*** Dataset Section Begins ***
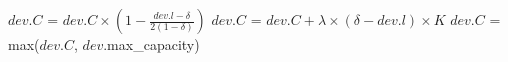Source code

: \begin{algorithm}[t]
\begin{algorithmic}[1]
        \State \(dev.C\) = \(dev.C \times (1 - \frac{dev.l-\delta}{2(1-\delta)})\) 
        \State \(dev.C\) = \(dev.C + \lambda \times (\delta -dev.l)\times K \) 
    \EndIf
    \State \(dev.C\) = max(\(dev.C\), \(dev.\)max_capacity)
    \EndProcedure
    
    
\end{algorithmic}
\end{algorithm}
*** Dataset Section Ends ***
Copy out each line in the preceding records that contains "algorithmic".

\begin{algorithmic}[1]
\end{algorithmic}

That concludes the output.